Crypto lending platform, Celsius, announced Monday that it had paused all «withdrawals, Swap, and transfers between accounts,» blaming the move on «extreme market conditions.»
Defining 'extreme market conditions' isn't difficult—there are multiple worthy candidates. These include the recent collapse of the TerraUSD stablecoin and a 40-year-high monthly inflation rate of 8.6% announced last Friday. The Celsius move triggered a slide across cryptocurrencies, with total crypto value dropping below $1 trillion for the first time since January 2021. Bitcoin, the largest token by market cap experienced a 14% tumble over the weekend to below $23,000.
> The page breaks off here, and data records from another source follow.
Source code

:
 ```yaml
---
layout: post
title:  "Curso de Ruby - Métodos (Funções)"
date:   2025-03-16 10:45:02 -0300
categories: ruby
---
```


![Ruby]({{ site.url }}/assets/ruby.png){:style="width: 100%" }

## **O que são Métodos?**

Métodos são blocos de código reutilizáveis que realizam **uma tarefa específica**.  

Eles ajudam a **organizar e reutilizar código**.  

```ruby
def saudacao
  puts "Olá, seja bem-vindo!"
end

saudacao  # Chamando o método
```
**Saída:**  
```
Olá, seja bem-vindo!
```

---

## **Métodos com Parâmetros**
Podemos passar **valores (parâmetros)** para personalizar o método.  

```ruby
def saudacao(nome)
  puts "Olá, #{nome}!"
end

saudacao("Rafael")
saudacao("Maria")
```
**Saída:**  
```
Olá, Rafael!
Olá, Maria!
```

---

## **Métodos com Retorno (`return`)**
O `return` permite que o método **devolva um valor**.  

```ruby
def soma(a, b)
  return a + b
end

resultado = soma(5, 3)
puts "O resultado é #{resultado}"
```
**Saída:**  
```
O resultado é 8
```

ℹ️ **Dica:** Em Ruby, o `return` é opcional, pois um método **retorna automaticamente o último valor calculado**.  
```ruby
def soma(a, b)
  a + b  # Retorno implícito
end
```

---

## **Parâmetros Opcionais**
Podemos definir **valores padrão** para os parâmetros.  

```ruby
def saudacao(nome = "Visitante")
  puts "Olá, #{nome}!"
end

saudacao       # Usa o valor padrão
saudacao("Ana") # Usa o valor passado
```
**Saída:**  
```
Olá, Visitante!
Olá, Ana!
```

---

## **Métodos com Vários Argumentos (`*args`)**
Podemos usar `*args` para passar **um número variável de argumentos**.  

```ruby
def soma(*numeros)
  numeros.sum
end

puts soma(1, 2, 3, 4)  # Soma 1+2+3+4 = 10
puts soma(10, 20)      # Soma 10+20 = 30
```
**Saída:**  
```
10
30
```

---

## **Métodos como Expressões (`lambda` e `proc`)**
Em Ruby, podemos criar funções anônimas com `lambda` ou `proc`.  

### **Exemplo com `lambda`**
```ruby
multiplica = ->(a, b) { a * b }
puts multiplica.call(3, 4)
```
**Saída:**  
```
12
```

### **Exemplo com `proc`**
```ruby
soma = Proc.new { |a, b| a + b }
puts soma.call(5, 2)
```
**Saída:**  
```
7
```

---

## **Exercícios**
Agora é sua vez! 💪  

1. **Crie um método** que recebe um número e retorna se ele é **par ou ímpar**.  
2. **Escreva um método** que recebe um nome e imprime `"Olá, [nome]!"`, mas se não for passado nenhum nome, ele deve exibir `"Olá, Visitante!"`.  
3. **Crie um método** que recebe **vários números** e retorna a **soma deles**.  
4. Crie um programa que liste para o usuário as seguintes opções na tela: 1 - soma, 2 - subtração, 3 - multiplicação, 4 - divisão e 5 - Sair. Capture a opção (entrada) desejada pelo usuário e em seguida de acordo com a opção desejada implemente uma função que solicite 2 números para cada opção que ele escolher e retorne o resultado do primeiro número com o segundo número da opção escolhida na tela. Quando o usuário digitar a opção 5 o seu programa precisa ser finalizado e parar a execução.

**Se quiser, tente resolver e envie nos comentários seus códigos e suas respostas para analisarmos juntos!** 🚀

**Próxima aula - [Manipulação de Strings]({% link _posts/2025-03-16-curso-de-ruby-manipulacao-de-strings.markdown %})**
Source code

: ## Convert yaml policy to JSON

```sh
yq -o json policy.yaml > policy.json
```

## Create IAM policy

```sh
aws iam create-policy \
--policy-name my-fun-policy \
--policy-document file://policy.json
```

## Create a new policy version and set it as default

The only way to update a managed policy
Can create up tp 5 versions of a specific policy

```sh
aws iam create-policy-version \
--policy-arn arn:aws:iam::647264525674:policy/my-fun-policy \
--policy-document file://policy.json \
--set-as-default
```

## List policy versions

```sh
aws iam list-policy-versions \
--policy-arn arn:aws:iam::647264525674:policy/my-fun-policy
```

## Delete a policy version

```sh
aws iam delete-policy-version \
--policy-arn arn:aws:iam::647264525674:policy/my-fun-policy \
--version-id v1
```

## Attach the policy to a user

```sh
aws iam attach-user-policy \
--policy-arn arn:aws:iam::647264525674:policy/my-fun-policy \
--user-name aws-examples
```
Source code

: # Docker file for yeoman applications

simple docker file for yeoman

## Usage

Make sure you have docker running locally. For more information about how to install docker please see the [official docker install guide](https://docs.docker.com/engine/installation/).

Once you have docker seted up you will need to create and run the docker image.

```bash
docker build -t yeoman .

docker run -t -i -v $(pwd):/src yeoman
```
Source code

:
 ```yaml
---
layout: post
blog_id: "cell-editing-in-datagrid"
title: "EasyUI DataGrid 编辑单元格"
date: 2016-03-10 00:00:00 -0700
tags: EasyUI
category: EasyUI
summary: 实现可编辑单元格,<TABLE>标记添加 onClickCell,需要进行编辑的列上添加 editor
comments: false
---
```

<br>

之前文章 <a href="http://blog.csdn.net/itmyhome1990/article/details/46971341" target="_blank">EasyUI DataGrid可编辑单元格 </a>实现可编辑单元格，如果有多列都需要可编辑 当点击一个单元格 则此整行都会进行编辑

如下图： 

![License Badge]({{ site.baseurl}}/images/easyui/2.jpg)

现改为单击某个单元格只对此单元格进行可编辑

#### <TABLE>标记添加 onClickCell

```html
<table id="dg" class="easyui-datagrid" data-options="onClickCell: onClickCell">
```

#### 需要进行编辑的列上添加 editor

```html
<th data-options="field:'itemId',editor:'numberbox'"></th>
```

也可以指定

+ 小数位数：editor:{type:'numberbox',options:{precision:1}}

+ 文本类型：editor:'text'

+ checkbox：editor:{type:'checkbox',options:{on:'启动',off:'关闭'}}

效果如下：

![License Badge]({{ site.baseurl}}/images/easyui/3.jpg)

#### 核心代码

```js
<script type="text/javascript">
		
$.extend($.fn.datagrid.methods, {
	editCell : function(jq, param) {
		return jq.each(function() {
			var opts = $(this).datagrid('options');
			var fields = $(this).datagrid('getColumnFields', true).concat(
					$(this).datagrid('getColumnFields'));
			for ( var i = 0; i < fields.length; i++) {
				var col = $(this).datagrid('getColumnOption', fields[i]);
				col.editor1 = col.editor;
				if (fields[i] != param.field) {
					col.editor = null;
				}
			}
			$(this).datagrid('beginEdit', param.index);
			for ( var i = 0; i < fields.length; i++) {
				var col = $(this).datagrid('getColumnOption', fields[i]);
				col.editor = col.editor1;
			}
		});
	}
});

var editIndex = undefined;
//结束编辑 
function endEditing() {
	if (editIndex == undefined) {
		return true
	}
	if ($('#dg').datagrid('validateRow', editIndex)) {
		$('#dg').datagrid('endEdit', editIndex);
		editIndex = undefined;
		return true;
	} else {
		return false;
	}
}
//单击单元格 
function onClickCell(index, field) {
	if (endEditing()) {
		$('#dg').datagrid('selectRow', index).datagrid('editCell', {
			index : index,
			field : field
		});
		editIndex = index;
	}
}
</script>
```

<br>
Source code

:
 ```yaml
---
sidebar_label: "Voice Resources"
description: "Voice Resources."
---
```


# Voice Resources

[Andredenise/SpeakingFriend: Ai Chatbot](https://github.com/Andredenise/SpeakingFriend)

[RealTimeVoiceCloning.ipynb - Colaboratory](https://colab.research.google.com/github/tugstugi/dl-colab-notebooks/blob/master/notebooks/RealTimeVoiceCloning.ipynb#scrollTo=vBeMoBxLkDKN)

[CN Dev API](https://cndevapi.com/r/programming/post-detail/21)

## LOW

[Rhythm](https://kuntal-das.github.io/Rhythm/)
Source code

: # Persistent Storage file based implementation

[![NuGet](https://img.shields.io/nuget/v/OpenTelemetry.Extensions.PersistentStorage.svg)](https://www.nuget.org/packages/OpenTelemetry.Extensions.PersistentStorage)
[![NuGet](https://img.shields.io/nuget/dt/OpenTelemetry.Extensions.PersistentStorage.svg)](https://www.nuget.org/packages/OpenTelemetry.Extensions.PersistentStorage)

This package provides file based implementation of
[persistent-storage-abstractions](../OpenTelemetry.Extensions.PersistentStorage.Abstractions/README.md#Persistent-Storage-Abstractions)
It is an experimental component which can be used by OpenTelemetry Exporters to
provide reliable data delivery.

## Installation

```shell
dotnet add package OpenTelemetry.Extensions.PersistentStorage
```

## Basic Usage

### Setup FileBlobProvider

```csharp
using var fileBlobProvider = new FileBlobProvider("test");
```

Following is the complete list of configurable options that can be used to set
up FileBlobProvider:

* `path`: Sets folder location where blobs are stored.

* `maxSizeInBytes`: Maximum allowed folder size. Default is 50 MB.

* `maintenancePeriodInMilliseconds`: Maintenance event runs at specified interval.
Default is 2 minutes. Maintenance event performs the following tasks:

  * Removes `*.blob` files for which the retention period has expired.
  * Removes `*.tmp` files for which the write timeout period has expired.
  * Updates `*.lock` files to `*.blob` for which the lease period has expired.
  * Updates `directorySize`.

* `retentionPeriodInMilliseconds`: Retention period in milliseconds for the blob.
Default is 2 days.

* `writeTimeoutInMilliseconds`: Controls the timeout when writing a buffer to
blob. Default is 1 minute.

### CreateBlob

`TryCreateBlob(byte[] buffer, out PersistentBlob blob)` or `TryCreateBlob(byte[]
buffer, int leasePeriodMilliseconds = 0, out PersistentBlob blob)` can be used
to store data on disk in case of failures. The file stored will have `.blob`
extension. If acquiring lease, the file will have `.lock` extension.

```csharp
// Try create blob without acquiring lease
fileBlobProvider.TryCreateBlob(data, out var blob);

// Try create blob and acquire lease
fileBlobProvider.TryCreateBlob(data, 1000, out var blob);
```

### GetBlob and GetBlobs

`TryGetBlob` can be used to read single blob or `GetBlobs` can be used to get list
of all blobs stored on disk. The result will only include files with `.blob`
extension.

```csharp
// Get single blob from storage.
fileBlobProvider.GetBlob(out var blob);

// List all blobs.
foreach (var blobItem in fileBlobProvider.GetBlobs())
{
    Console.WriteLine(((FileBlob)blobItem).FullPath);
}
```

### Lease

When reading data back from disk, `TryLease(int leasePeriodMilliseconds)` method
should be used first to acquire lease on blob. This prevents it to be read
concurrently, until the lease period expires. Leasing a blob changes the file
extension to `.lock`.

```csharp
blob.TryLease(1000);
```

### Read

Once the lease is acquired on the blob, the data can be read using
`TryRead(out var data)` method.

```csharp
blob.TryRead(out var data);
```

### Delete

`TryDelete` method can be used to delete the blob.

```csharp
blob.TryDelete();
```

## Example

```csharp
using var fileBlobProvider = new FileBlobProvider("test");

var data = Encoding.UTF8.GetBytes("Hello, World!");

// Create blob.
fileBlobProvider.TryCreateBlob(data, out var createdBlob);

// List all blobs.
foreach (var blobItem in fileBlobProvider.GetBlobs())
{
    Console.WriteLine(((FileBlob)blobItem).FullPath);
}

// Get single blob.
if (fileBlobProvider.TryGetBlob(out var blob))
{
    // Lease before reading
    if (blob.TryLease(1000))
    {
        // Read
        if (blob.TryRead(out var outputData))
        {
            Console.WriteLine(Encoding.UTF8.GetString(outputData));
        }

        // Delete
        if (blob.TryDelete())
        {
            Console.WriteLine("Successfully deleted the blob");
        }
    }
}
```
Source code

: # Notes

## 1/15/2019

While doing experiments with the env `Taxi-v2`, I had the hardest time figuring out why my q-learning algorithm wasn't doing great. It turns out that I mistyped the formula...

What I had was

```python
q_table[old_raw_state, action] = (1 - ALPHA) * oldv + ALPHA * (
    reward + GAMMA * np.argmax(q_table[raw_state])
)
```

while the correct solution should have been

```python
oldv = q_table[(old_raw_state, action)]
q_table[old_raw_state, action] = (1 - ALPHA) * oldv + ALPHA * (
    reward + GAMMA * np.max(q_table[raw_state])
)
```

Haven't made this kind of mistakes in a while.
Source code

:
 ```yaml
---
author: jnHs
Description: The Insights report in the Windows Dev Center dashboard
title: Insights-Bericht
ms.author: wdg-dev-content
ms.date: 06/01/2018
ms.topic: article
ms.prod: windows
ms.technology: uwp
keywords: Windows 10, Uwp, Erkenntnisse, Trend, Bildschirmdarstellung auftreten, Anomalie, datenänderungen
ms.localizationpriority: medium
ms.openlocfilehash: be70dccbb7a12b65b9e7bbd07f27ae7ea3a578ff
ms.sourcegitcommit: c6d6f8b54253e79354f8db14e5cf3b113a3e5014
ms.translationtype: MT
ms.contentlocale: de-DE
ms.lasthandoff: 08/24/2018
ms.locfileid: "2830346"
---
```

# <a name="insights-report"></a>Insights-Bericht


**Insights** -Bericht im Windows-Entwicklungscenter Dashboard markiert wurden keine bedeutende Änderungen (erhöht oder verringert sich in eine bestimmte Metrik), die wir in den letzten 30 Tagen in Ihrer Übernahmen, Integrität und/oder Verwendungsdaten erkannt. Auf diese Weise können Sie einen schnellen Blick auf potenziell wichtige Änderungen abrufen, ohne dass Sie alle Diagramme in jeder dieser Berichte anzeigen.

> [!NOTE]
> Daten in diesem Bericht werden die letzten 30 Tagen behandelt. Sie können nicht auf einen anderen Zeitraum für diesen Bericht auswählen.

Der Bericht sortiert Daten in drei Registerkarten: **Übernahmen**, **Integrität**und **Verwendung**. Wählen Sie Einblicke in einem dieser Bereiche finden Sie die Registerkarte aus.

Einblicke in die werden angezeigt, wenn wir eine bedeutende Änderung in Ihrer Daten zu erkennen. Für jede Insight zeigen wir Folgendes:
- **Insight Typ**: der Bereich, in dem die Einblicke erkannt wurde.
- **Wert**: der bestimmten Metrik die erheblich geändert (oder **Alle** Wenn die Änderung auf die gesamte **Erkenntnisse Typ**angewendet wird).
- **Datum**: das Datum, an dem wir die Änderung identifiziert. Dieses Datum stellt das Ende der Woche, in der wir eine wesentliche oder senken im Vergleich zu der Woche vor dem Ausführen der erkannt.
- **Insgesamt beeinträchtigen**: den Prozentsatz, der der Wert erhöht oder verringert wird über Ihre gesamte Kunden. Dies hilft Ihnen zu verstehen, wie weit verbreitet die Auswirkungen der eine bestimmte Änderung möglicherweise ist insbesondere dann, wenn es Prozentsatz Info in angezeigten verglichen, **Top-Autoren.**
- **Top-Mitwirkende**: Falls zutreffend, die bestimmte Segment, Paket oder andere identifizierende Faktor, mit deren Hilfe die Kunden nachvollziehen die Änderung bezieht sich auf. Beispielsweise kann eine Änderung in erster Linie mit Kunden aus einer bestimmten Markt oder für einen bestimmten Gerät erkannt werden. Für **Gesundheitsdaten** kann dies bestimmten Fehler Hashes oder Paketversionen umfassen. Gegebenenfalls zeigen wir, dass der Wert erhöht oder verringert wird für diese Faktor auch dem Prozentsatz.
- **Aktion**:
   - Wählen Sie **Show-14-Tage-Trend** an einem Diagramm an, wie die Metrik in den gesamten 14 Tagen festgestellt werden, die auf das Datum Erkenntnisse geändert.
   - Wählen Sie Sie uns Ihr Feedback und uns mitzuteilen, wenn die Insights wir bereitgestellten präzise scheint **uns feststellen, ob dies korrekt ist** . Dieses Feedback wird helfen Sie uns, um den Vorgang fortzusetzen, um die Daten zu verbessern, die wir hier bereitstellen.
On its website, Celsius self-describes its mission as one of providing a «platform of curated services that have been abandoned by big banks—things like fair yield, zero fees, and lightning-quick transactions.» In other words, crypto lender Celsius is a bank. Specifically, it is a decentralized or De-Fi bank.
Celsius lends and borrows crypto similar to what a traditional bank does with dollars, but without much of the infrastructure of a traditional financial institution. The platform offers very high returns on crypto deposits, up to 18.6% before the pause. This has led some critics to suggest Celsius and others like it don't have sufficient assets to back up deposits if there were a run by investors to withdraw funds.
The pause in withdrawals, Swaps, and transfers—which was a reaction to volatility in the crypto space—has resulted in more volatility as the company's in-house Cel token dropped 70% within an hour of the announcement.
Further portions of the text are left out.